Collision-risk-aware eco-trajectory planning of connected multi-agent vehicle platoons at signalized intersections

Eco-trajectory planning plays a critical role in alleviating urban traffic congestion and reducing vehicle energy consumption and carbon emissions. However, most existing studies focus on trajectory optimization under idealized conditions, neglecting dynamic traffic fluctuations and safety constraints. As a result, theoretically optimal trajectories often fail to cope with collision risks encountered in real-world applications. In addition, the majority of current research addresses vehicle platoons from a macroscopic perspective, lacking microscopic trajectory planning for individual vehicles within the platoon.
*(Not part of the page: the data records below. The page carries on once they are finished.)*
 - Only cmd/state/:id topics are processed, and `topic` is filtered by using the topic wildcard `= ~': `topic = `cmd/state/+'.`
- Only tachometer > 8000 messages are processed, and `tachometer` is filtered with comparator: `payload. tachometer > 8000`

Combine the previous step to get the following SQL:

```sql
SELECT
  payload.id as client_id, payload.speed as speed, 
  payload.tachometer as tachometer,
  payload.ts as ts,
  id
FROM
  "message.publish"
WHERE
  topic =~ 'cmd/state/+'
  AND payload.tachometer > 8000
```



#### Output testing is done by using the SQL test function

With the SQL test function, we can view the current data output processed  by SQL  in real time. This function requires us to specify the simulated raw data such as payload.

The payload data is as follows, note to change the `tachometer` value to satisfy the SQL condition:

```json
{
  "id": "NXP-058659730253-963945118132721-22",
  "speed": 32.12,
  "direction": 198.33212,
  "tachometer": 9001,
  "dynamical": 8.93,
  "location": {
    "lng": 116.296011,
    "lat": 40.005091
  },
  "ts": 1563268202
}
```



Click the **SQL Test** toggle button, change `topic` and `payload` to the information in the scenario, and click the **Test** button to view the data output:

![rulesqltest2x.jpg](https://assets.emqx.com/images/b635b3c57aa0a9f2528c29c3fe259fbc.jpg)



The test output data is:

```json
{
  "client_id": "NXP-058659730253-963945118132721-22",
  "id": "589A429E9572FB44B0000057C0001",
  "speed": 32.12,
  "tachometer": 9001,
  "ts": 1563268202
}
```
To address these limitations, this study considers connected and automated vehicle platoons at signalized intersections and proposes a two-stage eco-trajectory planning framework. In the first stage, a terminal state prediction method based on the Lighthill-Whitham-Richards (LWR) traffic flow model is developed to capture queue evolution and shockwave propagation without requiring large-scale training data, thereby providing physically interpretable and robust boundary conditions for trajectory optimization. Based on the predicted terminal states, a dynamic programming (DP) approach is employed to generate energy-optimal trajectories for individual vehicles, enabling global energy optimization at the platoon level. In the second stage, a real-time mode-switching mechanism is introduced, which transitions from DP-based trajectory tracking to a car-following model when collision risk is detected, and smoothly recovers the reference trajectory once safety conditions are restored through a headway-feedback-based transition strategy, thereby avoiding discontinuities during mode switching. Simulation results in SUMO demonstrate that the proposed framework achieves an average energy reduction of 29.78%. The benefit is particularly evident in large platoons, where the energy-saving rate is further increased by 23.71% and 24.09% compared with adaptive cruise control (ACC) and the “1+m” strategy, respectively. While achieving energy savings, the proposed framework also ensures safe vehicle operation by effectively mitigating collision risks compared with pure DP-based trajectory tracking.